Mitch Richmond: Richmond was a great all-around player and scorer who filled the final third of the Warriors' famous Run TMC. He averaged 21.0 points per game in his long career with the Warriors, Kings and Wizards. He scored better than 20 points per game in each of his first 10 seasons, a stretch that included six All Star appearances including the 1995 All-Star Game MVP in Phoenix. The big knock on him was the unfortunate circumstance that he did not play for many good teams. He made the Playoffs just four times in his career, playing in 23 Playoff games. This makes him one of the forgotten stars of the 1990s.
Maurice Cheeks: Cheeks was often overshadowed by his teammates like Julius Erving and Moses Malone, however Cheeks was a great player in his own right however. He went to four All-Star Games including three straight from 1986-1988. He was a four-time First Team All-Defensive player and helped Philadelphia win the 1983 title on the "Fo' Fo' Fo'" team. Cheeks was always a consistent player, although never a star in his own right.

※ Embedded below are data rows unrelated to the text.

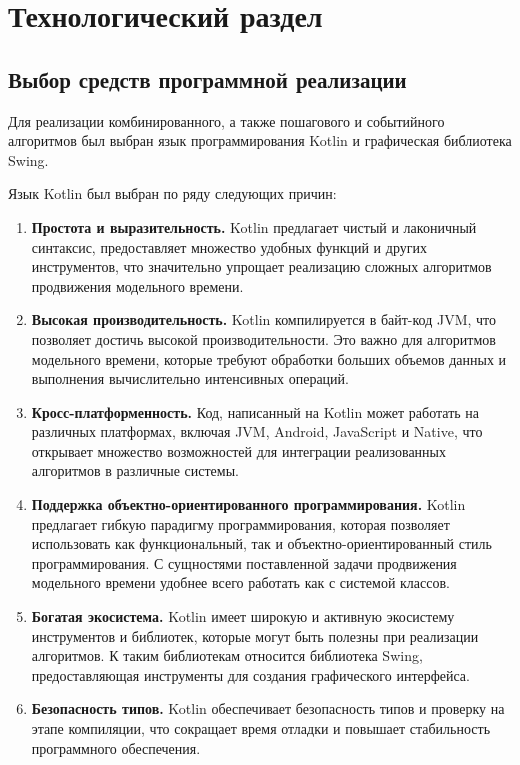 \chapter{Технологический раздел}

\section{Выбор средств программной реализации}
Для реализации комбинированного, а также пошагового и событийного алгоритмов был выбран язык программирования Kotlin и графическая библиотека Swing.

Язык Kotlin был выбран по ряду следующих причин:

\begin{enumerate}
	\item \textbf{Простота и выразительность.} Kotlin предлагает чистый и лаконичный синтаксис, предоставляет множество удобных функций и других инструментов, что значительно упрощает реализацию сложных алгоритмов продвижения модельного времени.
	
	\item \textbf{Высокая производительность.} Kotlin компилируется в байт-код JVM, что позволяет достичь высокой производительности. Это важно для алгоритмов модельного времени, которые требуют обработки больших объемов данных и выполнения вычислительно интенсивных операций.
	
	\item \textbf{Кросс-платформенность.} Код, написанный на Kotlin может работать на различных платформах, включая JVM, Android, JavaScript и Native, что открывает множество возможностей для интеграции реализованных алгоритмов в различные системы.
	
	\item \textbf{Поддержка объектно-ориентированного программирования.} Kotlin предлагает гибкую парадигму программирования, которая позволяет использовать как функциональный, так и объектно-ориентированный стиль программирования. С сущностями поставленной задачи продвижения модельного времени удобнее всего работать как с системой классов.
	
	\item \textbf{Богатая экосистема.} Kotlin имеет широкую и активную экосистему инструментов и библиотек, которые могут быть полезны при реализации алгоритмов. К таким библиотекам относится библиотека Swing, предоставляющая инструменты для создания графического интерфейса.
	
	\item \textbf{Безопасность типов.} Kotlin обеспечивает безопасность типов и проверку на этапе компиляции, что сокращает время отладки и повышает стабильность программного обеспечения.
\end{enumerate}


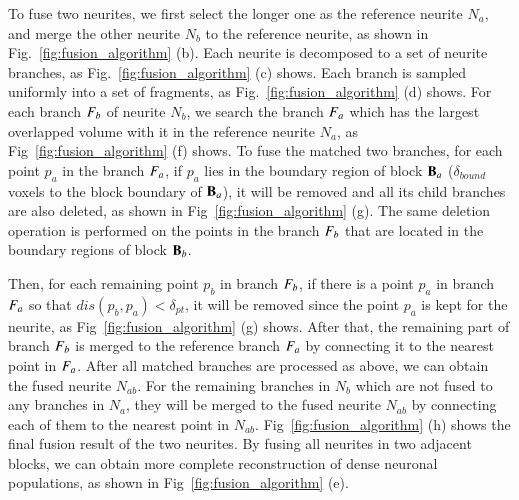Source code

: To fuse two neurites, we first select the longer one as the reference neurite $N_a$, and merge the other neurite $N_b$ to the reference neurite, as shown in Fig.~\ref{fig:fusion_algorithm} (b).
%
Each neurite is decomposed to a set of neurite branches, as Fig.~\ref{fig:fusion_algorithm} (c) shows.
Each branch is sampled uniformly into a set of fragments, as Fig.~\ref{fig:fusion_algorithm} (d) shows.
%
For each branch $F_b$ of neurite $N_b$, we search the branch $F_a$ which has the largest overlapped volume with it in the reference neurite $N_a$, as Fig~\ref{fig:fusion_algorithm} (f) shows.
To fuse the matched two branches, for each point $p_a$ in the branch $F_a$, if $p_a$ lies in the boundary region of block $\mathbf{B}_a$ ($\delta_{bound}$ voxels to the block boundary of $\mathbf{B}_a$), it will be removed and all its child branches are also deleted, as shown in Fig~\ref{fig:fusion_algorithm} (g).  
The same deletion operation is performed on the points in the branch $F_b$ that are located in the boundary regions of block $\mathbf{B}_b$.


Then, for each remaining point $p_b$ in branch $F_b$, if there is a point $p_a$ in branch $F_a$ so that $dis(p_b,p_a)<\delta_{pt}$, it will be removed since the point $p_a$ is kept for the neurite, as Fig~\ref{fig:fusion_algorithm} (g) shows.
%
After that, the remaining part of branch $F_b$ is merged to the reference branch $F_a$ by connecting it to the nearest point in $F_a$.
After all matched branches are processed as above, we can obtain the fused neurite $N_{ab}$.
%
For the remaining branches in $N_b$ which are not fused to any branches in $N_a$, they will be merged to the fused neurite $N_{ab}$ by connecting each of them to the nearest point in $N_{ab}$.
%
Fig~\ref{fig:fusion_algorithm} (h) shows the final fusion result of the two neurites. 
By fusing all neurites in two adjacent blocks, we can obtain more complete reconstruction of dense neuronal populations, as shown in Fig~\ref{fig:fusion_algorithm} (e).


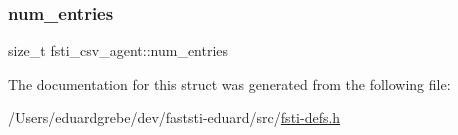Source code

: \mbox{\label{structfsti__csv__agent_aa57cdad849a5aa0fd9a32a4813c0a5a9}} 
\subsubsection{\texorpdfstring{num\+\_\+entries}{num\_entries}}
{\footnotesize\ttfamily size\+\_\+t fsti\+\_\+csv\+\_\+agent\+::num\+\_\+entries}



The documentation for this struct was generated from the following file\+:\begin{DoxyCompactItemize}
\item 
/\+Users/eduardgrebe/dev/faststi-\/eduard/src/\mbox{\hyperlink{fsti-defs_8h}{fsti-\/defs.\+h}}\end{DoxyCompactItemize}

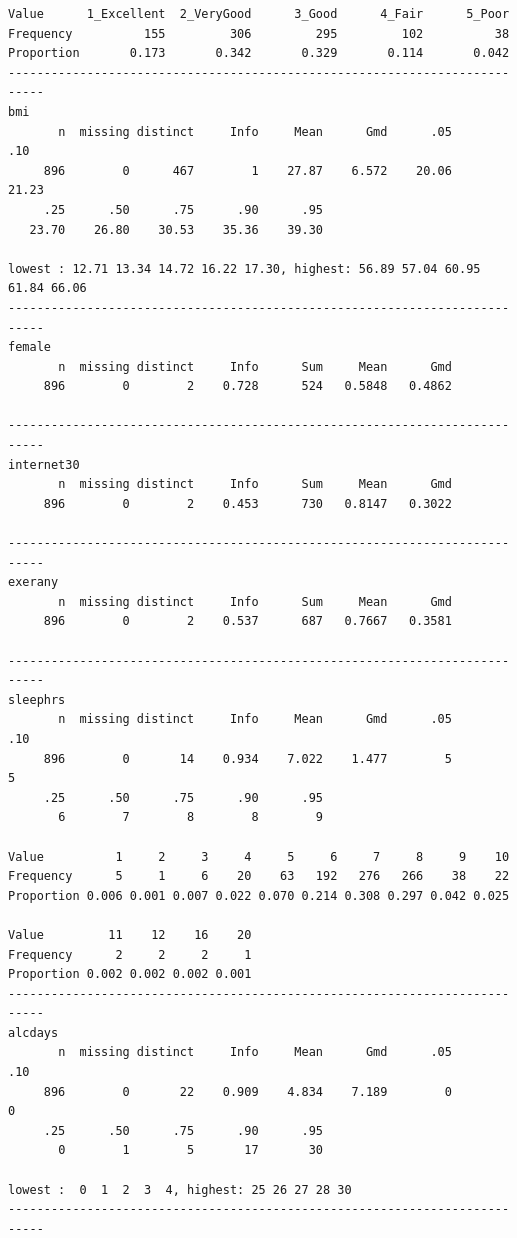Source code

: \documentclass[]{book}
\theoremstyle{definition}
\theoremstyle{definition}
\theoremstyle{definition}
\theoremstyle{remark}
\begin{document}
\begin{verbatim}
Value      1_Excellent  2_VeryGood      3_Good      4_Fair      5_Poor
Frequency          155         306         295         102          38
Proportion       0.173       0.342       0.329       0.114       0.042
---------------------------------------------------------------------------
bmi 
       n  missing distinct     Info     Mean      Gmd      .05      .10 
     896        0      467        1    27.87    6.572    20.06    21.23 
     .25      .50      .75      .90      .95 
   23.70    26.80    30.53    35.36    39.30 

lowest : 12.71 13.34 14.72 16.22 17.30, highest: 56.89 57.04 60.95 61.84 66.06
---------------------------------------------------------------------------
female 
       n  missing distinct     Info      Sum     Mean      Gmd 
     896        0        2    0.728      524   0.5848   0.4862 

---------------------------------------------------------------------------
internet30 
       n  missing distinct     Info      Sum     Mean      Gmd 
     896        0        2    0.453      730   0.8147   0.3022 

---------------------------------------------------------------------------
exerany 
       n  missing distinct     Info      Sum     Mean      Gmd 
     896        0        2    0.537      687   0.7667   0.3581 

---------------------------------------------------------------------------
sleephrs 
       n  missing distinct     Info     Mean      Gmd      .05      .10 
     896        0       14    0.934    7.022    1.477        5        5 
     .25      .50      .75      .90      .95 
       6        7        8        8        9 
                                                                      
Value          1     2     3     4     5     6     7     8     9    10
Frequency      5     1     6    20    63   192   276   266    38    22
Proportion 0.006 0.001 0.007 0.022 0.070 0.214 0.308 0.297 0.042 0.025
                                  
Value         11    12    16    20
Frequency      2     2     2     1
Proportion 0.002 0.002 0.002 0.001
---------------------------------------------------------------------------
alcdays 
       n  missing distinct     Info     Mean      Gmd      .05      .10 
     896        0       22    0.909    4.834    7.189        0        0 
     .25      .50      .75      .90      .95 
       0        1        5       17       30 

lowest :  0  1  2  3  4, highest: 25 26 27 28 30
---------------------------------------------------------------------------
\end{verbatim}
\end{document}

Spencer Haywood: Haywood hit the scene in the ABA, leading the high-scoring league with 30.0 points per game in his rookie season in 1970. He went on to average at least 20.0 points per game in his first six seasons. He averaged 20.3 points per game across his ABA and NBA career. He played for the Sonics and Knicks in his career. He was a four-time All Star and the ABA MVP in 1970.
Dawn Staley (Women's Basketball): Staley was one of the founding stars of the WNBA, joining the league in 1999 (two years after it started). She scored 2,226 points in nine seasons, averaging 8.5 points per game and 5.1 assists per game. She was a member of the WNBA's All-Decade Team for the first 10 years of the league. Staley was a three-time gold medalist for the U.S. Olympic team. She never won a WNBA title and her stats were never overly impressive. But her leadership and her play were key in helping grow the infant league.